→ **Problem to work on**:
All lines from the entries below that contain the string "detetction" should be copied out.

→ **Exercise data**:
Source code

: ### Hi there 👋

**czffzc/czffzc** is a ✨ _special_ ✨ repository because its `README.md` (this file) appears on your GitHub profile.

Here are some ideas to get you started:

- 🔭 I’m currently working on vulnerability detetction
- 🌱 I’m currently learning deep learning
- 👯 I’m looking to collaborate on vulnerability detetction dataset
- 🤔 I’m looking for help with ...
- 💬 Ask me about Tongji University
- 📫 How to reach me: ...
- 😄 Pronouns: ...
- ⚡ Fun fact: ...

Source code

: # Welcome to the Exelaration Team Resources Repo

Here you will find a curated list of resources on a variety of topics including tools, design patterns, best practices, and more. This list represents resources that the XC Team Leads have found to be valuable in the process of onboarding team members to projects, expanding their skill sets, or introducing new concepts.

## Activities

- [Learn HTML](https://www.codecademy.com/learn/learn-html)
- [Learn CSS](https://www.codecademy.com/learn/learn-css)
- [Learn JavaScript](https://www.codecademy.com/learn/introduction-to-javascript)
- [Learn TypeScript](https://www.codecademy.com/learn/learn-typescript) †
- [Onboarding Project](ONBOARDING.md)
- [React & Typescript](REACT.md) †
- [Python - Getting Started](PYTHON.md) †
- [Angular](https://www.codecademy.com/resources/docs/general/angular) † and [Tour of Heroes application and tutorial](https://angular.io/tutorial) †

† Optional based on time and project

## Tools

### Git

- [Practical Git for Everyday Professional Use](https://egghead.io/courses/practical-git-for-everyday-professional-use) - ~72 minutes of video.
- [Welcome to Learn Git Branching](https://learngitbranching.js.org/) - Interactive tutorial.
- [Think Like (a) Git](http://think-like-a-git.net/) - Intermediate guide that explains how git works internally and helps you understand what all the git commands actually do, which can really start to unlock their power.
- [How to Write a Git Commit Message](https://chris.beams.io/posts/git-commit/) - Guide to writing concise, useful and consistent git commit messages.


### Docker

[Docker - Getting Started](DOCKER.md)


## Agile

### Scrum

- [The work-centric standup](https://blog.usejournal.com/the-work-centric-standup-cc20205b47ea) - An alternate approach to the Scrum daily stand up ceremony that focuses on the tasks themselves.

→ **Result for this exercise**:
- 🔭 I’m currently working on vulnerability detetction
- 👯 I’m looking to collaborate on vulnerability detetction dataset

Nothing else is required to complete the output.